WORK REQUIRED — The listing below is to be copied in full, line by line.
[Opening DATA TO EXAMINE section]
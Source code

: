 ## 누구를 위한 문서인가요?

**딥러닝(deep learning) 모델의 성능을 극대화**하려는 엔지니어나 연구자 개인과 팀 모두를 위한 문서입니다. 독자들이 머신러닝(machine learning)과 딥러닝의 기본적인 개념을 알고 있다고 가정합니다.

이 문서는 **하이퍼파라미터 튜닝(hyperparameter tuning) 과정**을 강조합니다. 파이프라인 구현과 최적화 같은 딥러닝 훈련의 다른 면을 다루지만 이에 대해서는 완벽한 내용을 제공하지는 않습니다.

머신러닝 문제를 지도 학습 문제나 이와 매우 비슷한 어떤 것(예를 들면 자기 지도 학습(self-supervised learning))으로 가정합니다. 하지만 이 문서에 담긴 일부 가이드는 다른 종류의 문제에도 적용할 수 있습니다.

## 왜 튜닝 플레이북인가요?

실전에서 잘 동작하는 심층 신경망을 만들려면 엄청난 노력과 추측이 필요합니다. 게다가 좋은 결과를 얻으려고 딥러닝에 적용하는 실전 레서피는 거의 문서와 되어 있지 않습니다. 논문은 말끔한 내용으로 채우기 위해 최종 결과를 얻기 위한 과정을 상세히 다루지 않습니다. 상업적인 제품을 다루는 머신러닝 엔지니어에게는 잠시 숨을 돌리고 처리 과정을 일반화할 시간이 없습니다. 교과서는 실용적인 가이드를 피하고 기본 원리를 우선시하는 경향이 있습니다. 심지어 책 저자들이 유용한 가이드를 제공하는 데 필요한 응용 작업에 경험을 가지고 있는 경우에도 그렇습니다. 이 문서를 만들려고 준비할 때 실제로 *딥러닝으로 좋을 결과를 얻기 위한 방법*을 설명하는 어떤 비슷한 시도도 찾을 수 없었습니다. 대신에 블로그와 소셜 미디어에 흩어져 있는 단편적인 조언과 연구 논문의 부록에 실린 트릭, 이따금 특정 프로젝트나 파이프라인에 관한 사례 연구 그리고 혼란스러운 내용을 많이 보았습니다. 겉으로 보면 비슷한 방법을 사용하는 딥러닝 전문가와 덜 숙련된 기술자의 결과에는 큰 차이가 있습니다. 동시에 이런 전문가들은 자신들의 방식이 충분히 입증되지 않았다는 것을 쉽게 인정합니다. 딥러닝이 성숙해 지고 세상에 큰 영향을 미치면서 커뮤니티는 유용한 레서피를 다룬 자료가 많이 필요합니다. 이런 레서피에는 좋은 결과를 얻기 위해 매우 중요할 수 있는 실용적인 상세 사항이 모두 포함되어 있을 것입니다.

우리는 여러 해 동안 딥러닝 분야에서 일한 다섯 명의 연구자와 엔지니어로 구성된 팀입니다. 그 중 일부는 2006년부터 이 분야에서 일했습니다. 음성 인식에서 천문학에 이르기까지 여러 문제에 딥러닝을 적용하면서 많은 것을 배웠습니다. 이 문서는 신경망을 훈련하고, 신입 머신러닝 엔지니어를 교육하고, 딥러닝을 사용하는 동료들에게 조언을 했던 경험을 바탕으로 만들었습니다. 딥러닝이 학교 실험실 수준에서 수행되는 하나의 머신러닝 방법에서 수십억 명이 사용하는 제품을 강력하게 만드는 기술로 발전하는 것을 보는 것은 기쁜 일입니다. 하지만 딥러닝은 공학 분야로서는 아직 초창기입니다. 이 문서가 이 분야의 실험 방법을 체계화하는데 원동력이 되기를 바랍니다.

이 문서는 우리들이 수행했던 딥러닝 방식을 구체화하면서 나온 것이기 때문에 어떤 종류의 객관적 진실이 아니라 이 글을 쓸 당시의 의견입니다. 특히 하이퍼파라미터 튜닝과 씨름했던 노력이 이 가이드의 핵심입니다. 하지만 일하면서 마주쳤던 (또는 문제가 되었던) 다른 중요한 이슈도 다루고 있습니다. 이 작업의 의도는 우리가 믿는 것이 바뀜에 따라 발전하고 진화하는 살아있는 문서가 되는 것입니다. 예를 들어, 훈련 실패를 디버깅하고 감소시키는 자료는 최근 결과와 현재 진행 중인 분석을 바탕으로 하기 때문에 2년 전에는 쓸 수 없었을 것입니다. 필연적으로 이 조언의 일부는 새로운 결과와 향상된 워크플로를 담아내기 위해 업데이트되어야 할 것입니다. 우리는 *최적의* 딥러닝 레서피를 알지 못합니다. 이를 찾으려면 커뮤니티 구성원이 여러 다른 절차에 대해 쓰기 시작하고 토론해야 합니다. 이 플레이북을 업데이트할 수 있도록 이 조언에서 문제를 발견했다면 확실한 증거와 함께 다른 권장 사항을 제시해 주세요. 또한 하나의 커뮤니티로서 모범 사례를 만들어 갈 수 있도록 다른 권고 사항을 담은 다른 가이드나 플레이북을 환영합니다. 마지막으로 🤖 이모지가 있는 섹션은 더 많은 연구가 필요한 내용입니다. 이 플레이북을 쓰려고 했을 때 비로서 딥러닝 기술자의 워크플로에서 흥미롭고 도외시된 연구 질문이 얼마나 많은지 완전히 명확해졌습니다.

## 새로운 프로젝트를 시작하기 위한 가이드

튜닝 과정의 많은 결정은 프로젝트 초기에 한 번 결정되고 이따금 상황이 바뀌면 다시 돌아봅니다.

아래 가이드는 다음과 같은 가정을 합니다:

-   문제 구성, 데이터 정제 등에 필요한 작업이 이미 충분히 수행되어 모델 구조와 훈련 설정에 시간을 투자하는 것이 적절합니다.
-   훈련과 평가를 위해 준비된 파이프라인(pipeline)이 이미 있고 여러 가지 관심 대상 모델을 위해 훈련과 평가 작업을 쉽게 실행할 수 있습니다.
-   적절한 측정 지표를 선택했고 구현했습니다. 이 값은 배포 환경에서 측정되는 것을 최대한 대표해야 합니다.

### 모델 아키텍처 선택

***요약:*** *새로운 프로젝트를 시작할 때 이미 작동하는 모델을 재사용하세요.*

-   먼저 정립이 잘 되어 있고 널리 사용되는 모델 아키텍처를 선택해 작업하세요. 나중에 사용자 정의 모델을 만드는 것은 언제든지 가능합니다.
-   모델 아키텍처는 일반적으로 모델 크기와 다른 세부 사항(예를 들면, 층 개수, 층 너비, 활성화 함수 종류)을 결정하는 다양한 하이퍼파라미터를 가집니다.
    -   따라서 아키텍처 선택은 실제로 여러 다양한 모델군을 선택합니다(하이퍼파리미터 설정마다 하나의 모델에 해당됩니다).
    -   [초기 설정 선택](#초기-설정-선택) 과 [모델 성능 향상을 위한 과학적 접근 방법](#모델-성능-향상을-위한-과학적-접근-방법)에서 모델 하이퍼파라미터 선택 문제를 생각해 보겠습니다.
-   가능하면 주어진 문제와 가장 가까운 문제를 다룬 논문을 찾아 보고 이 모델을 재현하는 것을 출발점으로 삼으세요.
[Closing DATA TO EXAMINE section]
THE COMPLETED TASK —
Source code

: ## 누구를 위한 문서인가요?

**딥러닝(deep learning) 모델의 성능을 극대화**하려는 엔지니어나 연구자 개인과 팀 모두를 위한 문서입니다. 독자들이 머신러닝(machine learning)과 딥러닝의 기본적인 개념을 알고 있다고 가정합니다.

이 문서는 **하이퍼파라미터 튜닝(hyperparameter tuning) 과정**을 강조합니다. 파이프라인 구현과 최적화 같은 딥러닝 훈련의 다른 면을 다루지만 이에 대해서는 완벽한 내용을 제공하지는 않습니다.

머신러닝 문제를 지도 학습 문제나 이와 매우 비슷한 어떤 것(예를 들면 자기 지도 학습(self-supervised learning))으로 가정합니다. 하지만 이 문서에 담긴 일부 가이드는 다른 종류의 문제에도 적용할 수 있습니다.

## 왜 튜닝 플레이북인가요?

실전에서 잘 동작하는 심층 신경망을 만들려면 엄청난 노력과 추측이 필요합니다. 게다가 좋은 결과를 얻으려고 딥러닝에 적용하는 실전 레서피는 거의 문서와 되어 있지 않습니다. 논문은 말끔한 내용으로 채우기 위해 최종 결과를 얻기 위한 과정을 상세히 다루지 않습니다. 상업적인 제품을 다루는 머신러닝 엔지니어에게는 잠시 숨을 돌리고 처리 과정을 일반화할 시간이 없습니다. 교과서는 실용적인 가이드를 피하고 기본 원리를 우선시하는 경향이 있습니다. 심지어 책 저자들이 유용한 가이드를 제공하는 데 필요한 응용 작업에 경험을 가지고 있는 경우에도 그렇습니다. 이 문서를 만들려고 준비할 때 실제로 *딥러닝으로 좋을 결과를 얻기 위한 방법*을 설명하는 어떤 비슷한 시도도 찾을 수 없었습니다. 대신에 블로그와 소셜 미디어에 흩어져 있는 단편적인 조언과 연구 논문의 부록에 실린 트릭, 이따금 특정 프로젝트나 파이프라인에 관한 사례 연구 그리고 혼란스러운 내용을 많이 보았습니다. 겉으로 보면 비슷한 방법을 사용하는 딥러닝 전문가와 덜 숙련된 기술자의 결과에는 큰 차이가 있습니다. 동시에 이런 전문가들은 자신들의 방식이 충분히 입증되지 않았다는 것을 쉽게 인정합니다. 딥러닝이 성숙해 지고 세상에 큰 영향을 미치면서 커뮤니티는 유용한 레서피를 다룬 자료가 많이 필요합니다. 이런 레서피에는 좋은 결과를 얻기 위해 매우 중요할 수 있는 실용적인 상세 사항이 모두 포함되어 있을 것입니다.

우리는 여러 해 동안 딥러닝 분야에서 일한 다섯 명의 연구자와 엔지니어로 구성된 팀입니다. 그 중 일부는 2006년부터 이 분야에서 일했습니다. 음성 인식에서 천문학에 이르기까지 여러 문제에 딥러닝을 적용하면서 많은 것을 배웠습니다. 이 문서는 신경망을 훈련하고, 신입 머신러닝 엔지니어를 교육하고, 딥러닝을 사용하는 동료들에게 조언을 했던 경험을 바탕으로 만들었습니다. 딥러닝이 학교 실험실 수준에서 수행되는 하나의 머신러닝 방법에서 수십억 명이 사용하는 제품을 강력하게 만드는 기술로 발전하는 것을 보는 것은 기쁜 일입니다. 하지만 딥러닝은 공학 분야로서는 아직 초창기입니다. 이 문서가 이 분야의 실험 방법을 체계화하는데 원동력이 되기를 바랍니다.

이 문서는 우리들이 수행했던 딥러닝 방식을 구체화하면서 나온 것이기 때문에 어떤 종류의 객관적 진실이 아니라 이 글을 쓸 당시의 의견입니다. 특히 하이퍼파라미터 튜닝과 씨름했던 노력이 이 가이드의 핵심입니다. 하지만 일하면서 마주쳤던 (또는 문제가 되었던) 다른 중요한 이슈도 다루고 있습니다. 이 작업의 의도는 우리가 믿는 것이 바뀜에 따라 발전하고 진화하는 살아있는 문서가 되는 것입니다. 예를 들어, 훈련 실패를 디버깅하고 감소시키는 자료는 최근 결과와 현재 진행 중인 분석을 바탕으로 하기 때문에 2년 전에는 쓸 수 없었을 것입니다. 필연적으로 이 조언의 일부는 새로운 결과와 향상된 워크플로를 담아내기 위해 업데이트되어야 할 것입니다. 우리는 *최적의* 딥러닝 레서피를 알지 못합니다. 이를 찾으려면 커뮤니티 구성원이 여러 다른 절차에 대해 쓰기 시작하고 토론해야 합니다. 이 플레이북을 업데이트할 수 있도록 이 조언에서 문제를 발견했다면 확실한 증거와 함께 다른 권장 사항을 제시해 주세요. 또한 하나의 커뮤니티로서 모범 사례를 만들어 갈 수 있도록 다른 권고 사항을 담은 다른 가이드나 플레이북을 환영합니다. 마지막으로 🤖 이모지가 있는 섹션은 더 많은 연구가 필요한 내용입니다. 이 플레이북을 쓰려고 했을 때 비로서 딥러닝 기술자의 워크플로에서 흥미롭고 도외시된 연구 질문이 얼마나 많은지 완전히 명확해졌습니다.

## 새로운 프로젝트를 시작하기 위한 가이드

튜닝 과정의 많은 결정은 프로젝트 초기에 한 번 결정되고 이따금 상황이 바뀌면 다시 돌아봅니다.

아래 가이드는 다음과 같은 가정을 합니다:

-   문제 구성, 데이터 정제 등에 필요한 작업이 이미 충분히 수행되어 모델 구조와 훈련 설정에 시간을 투자하는 것이 적절합니다.
-   훈련과 평가를 위해 준비된 파이프라인(pipeline)이 이미 있고 여러 가지 관심 대상 모델을 위해 훈련과 평가 작업을 쉽게 실행할 수 있습니다.
-   적절한 측정 지표를 선택했고 구현했습니다. 이 값은 배포 환경에서 측정되는 것을 최대한 대표해야 합니다.

### 모델 아키텍처 선택

***요약:*** *새로운 프로젝트를 시작할 때 이미 작동하는 모델을 재사용하세요.*

-   먼저 정립이 잘 되어 있고 널리 사용되는 모델 아키텍처를 선택해 작업하세요. 나중에 사용자 정의 모델을 만드는 것은 언제든지 가능합니다.
-   모델 아키텍처는 일반적으로 모델 크기와 다른 세부 사항(예를 들면, 층 개수, 층 너비, 활성화 함수 종류)을 결정하는 다양한 하이퍼파라미터를 가집니다.
    -   따라서 아키텍처 선택은 실제로 여러 다양한 모델군을 선택합니다(하이퍼파리미터 설정마다 하나의 모델에 해당됩니다).
    -   [초기 설정 선택](#초기-설정-선택) 과 [모델 성능 향상을 위한 과학적 접근 방법](#모델-성능-향상을-위한-과학적-접근-방법)에서 모델 하이퍼파라미터 선택 문제를 생각해 보겠습니다.
-   가능하면 주어진 문제와 가장 가까운 문제를 다룬 논문을 찾아 보고 이 모델을 재현하는 것을 출발점으로 삼으세요.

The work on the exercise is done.